たとえば、自分の額に手を触れるという模倣が生じてくる。顔のなかで、額は子どもにとって所在識別の最も困難な部位であるが、この模倣行為は一挙に達成されるものではなく、組織的な行為的探索の試みを通じて次第にできあがるものである。この組織的な行為的探索を、ピアジェは“実験”とよんだ。“実験”とは、“新しい手本への既成図式の組織的な協応による調節”(Piaget)の現れである。この期に新しい手本の模倣は巧みとなり、活発になる。
《第6段階》(1歳6ヶ月~2歳0ヶ月)
 ピアジェのいう“代表性模倣”が発生する段階である。顕現的な実験的調節の他に、内的な調節ができるようになり、延滞的な模倣が生じてくる。ピアジェはこの内的調節機制を外的模倣からの発達的連続として認め、これが代表過程の高次化によるとして“代表性模倣”と名づけた。
◎代表性模倣の最初の発現の例(ピアジェ)
 ほぼ同年の子どもが地団駄を踏んだり叫んだりしているのをじっと見ていた1歳4ヶ月の子どもは、その翌日同じ場所で、きのう見たのと同じ行為を生まれてはじめて示した。手本を見てから12時間も経っているので、この間の時間を埋める何らかの心的過程を認めなければならない。それは表象またはそれと機能的に類似した過程であり、対象を内的に再生産しうる機能でなければならない。即時模倣は新しい手本に対する何回かの試みののちに完成されるのが普通であるが、この場合はそうした外的調節過程を経ることなしに、1回の内的調節で達成される模倣なのである。このような内的調節の結果を再生産時まで維持するものを、ピアジェは“代表性要素”とよんだ。
 ピアジェによる以上のような模倣の発達過程についての理論は、模倣を精神発達の主流の中において眺めている点にきわめて大きな特徴がうかがわれ、とりわけ最後の段階においての考察は、模倣の言語発達に対する重要な関与を示唆している点で、とくに注意しなければならない。そこで、このピアジェの提言した模倣の代表化に関連する一つの問題について考察する。


【感想】
 ここでは、ピアジェの「模倣の発達段階論」が説明されている。
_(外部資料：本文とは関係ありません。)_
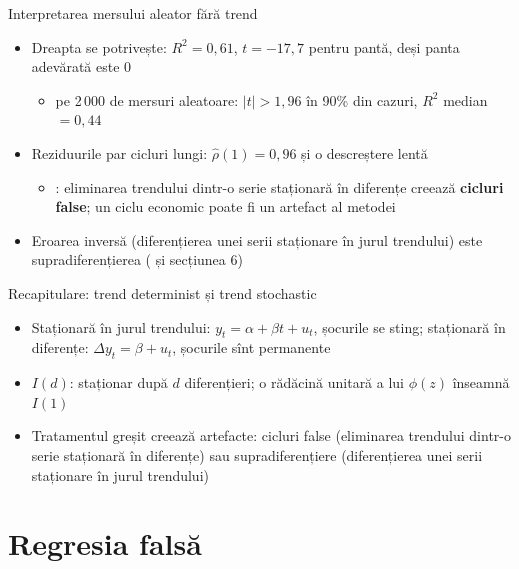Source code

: \begin{frame}{Interpretarea mersului aleator fără trend}
\itemsize{\small}
\begin{itemize}
    \item Dreapta se potrivește: $R^2 = 0{,}61$, $t = \ensuremath{-}17{,}7$ pentru pantă, deși panta adevărată este 0
    \begin{itemize}
        \item pe 2\,000 de mersuri aleatoare: $|t| > 1{,}96$ în 90\% din cazuri, $R^2$ median $= 0{,}44$
    \end{itemize}
    \item Reziduurile par cicluri lungi: $\hat\rho(1) = 0{,}96$ și o descreștere lentă
    \begin{itemize}
        \item {}: eliminarea trendului dintr-o serie staționară în diferențe creează \textbf{cicluri false}; un ciclu economic poate fi un artefact al metodei
    \end{itemize}
    \item Eroarea inversă (diferențierea unei serii staționare în jurul trendului) este supradiferențierea ( și secțiunea 6)
\end{itemize}
\end{frame}

\begin{frame}{Recapitulare: trend determinist și trend stochastic}
\itemsize{\small}
\begin{itemize}
    \item Staționară în jurul trendului: $y_t = \alpha + \beta t + u_t$, șocurile se sting; staționară în diferențe: $\Delta y_t = \beta + u_t$, șocurile sînt permanente
    \item $I(d)$: staționar după $d$ diferențieri; o rădăcină unitară a lui $\phi(z)$ înseamnă $I(1)$
    \item Tratamentul greșit creează artefacte: cicluri false (eliminarea trendului dintr-o serie staționară în diferențe) sau supradiferențiere (diferențierea unei serii staționare în jurul trendului)
\end{itemize}
\end{frame}


\section{Regresia falsă}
一口に模倣といっても出生から2歳までに6段階があることがよくわかった。しかし、その中で、《第4段階》(0歳8ヶ月~1歳0ヶ月)の「標式を媒介とする模倣」ということがよくわからなかった。この模倣の中には、「代表過程の形成が“代表するもの”の“代表されるもの”からの分化に依存し、この分化の一つの発達的初期様相が示されている」ということだが、きわめて難解な説明ではないだろうか。  
 私が最も興味をひかれることは、自閉症児の模倣は、この段階を着実にクリアしているか、もしつまずいているとしたらどの段階だろうかという点である。模倣活動は自動的無意識的反応としてスタートする(第1段階~第2段階)が、育児者の「手本」の存在が不可欠であろう。自閉症児の模倣は、テレビのコマーシャル、交通機関のアナウンスなどが多いように感じられるが、それは育児者との「手本」を模倣した後のことだろうか、それとも、その段階(第2段階)をスキップしているのだろうか、きわめて重要な分岐点になると、私は思う。(2018.4.23)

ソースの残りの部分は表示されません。